┌─ EXTRACTED MATERIAL

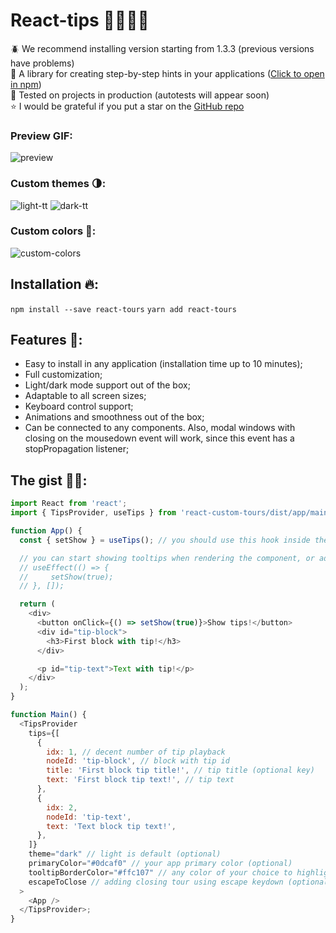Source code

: # React-tips 👩‍🏫🆘🔖

🪲 We recommend installing version starting from 1.3.3 (previous versions have problems) <br>
🎉 A library for creating step-by-step hints in your applications ([Click to open in npm](https://www.npmjs.com/package/react-custom-tours))<br>
🧪 Tested on projects in production (autotests will appear soon) <br>
⭐ I would be grateful if you put a star on the [GitHub repo](https://github.com/kdubasov/react-tours)

### Preview GIF:

![preview](https://github.com/user-attachments/assets/5a29e1ec-dd68-4de0-b233-36fa112f14d2)

### Custom themes 🌗:

![light-tt](https://github.com/user-attachments/assets/b7664ff2-6bfa-41e1-aad9-8d3c08dae7e0)
![dark-tt](https://github.com/user-attachments/assets/80f9d7ae-ed87-4bf4-931d-051251f095e1)

### Custom colors 💅:

![custom-colors](https://github.com/user-attachments/assets/50acbfc2-0908-4055-834e-cc4dcec5fe6d)

## Installation 🔥:

`npm install --save react-tours`
`yarn add react-tours`

## Features 💫:

- Easy to install in any application (installation time up to 10 minutes);
- Full customization;
- Light/dark mode support out of the box;
- Adaptable to all screen sizes;
- Keyboard control support;
- Animations and smoothness out of the box;
- Can be connected to any components. Also, modal windows with closing on the mousedown event will work, since this event has a stopPropagation listener;

## The gist 👩‍💻:

```javascript
import React from 'react';
import { TipsProvider, useTips } from 'react-custom-tours/dist/app/main';

function App() {
  const { setShow } = useTips(); // you should use this hook inside the provider

  // you can start showing tooltips when rendering the component, or add playback conditions
  // useEffect(() => {
  //     setShow(true);
  // }, []);

  return (
    <div>
      <button onClick={() => setShow(true)}>Show tips!</button>
      <div id="tip-block">
        <h3>First block with tip!</h3>
      </div>

      <p id="tip-text">Text with tip!</p>
    </div>
  );
}

function Main() {
  <TipsProvider
    tips={[
      {
        idx: 1, // decent number of tip playback
        nodeId: 'tip-block', // block with tip id
        title: 'First block tip title!', // tip title (optional key)
        text: 'First block tip text!', // tip text
      },
      {
        idx: 2,
        nodeId: 'tip-text',
        text: 'Text block tip text!',
      },
    ]}
    theme="dark" // light is default (optional)
    primaryColor="#0dcaf0" // your app primary color (optional)
    tooltipBorderColor="#ffc107" // any color of your choice to highlight the block outline (optional)
    escapeToClose // adding closing tour using escape keydown (optional)
  >
    <App />
  </TipsProvider>;
}
```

└─

TASK STATEMENT:
Your answer must be the lines above from the one containing "A library for" to the one containing "- Animations and smoothness out of the box;", both included, restated word for word.

RESPONSE FOR THIS EXERCISE:
🎉 A library for creating step-by-step hints in your applications ([Click to open in npm](https://www.npmjs.com/package/react-custom-tours))<br>
🧪 Tested on projects in production (autotests will appear soon) <br>
⭐ I would be grateful if you put a star on the [GitHub repo](https://github.com/kdubasov/react-tours)

### Preview GIF:

![preview](https://github.com/user-attachments/assets/5a29e1ec-dd68-4de0-b233-36fa112f14d2)

### Custom themes 🌗:

![light-tt](https://github.com/user-attachments/assets/b7664ff2-6bfa-41e1-aad9-8d3c08dae7e0)
![dark-tt](https://github.com/user-attachments/assets/80f9d7ae-ed87-4bf4-931d-051251f095e1)

### Custom colors 💅:

![custom-colors](https://github.com/user-attachments/assets/50acbfc2-0908-4055-834e-cc4dcec5fe6d)

## Installation 🔥:

`npm install --save react-tours`
`yarn add react-tours`

## Features 💫:

- Easy to install in any application (installation time up to 10 minutes);
- Full customization;
- Light/dark mode support out of the box;
- Adaptable to all screen sizes;
- Keyboard control support;
- Animations and smoothness out of the box;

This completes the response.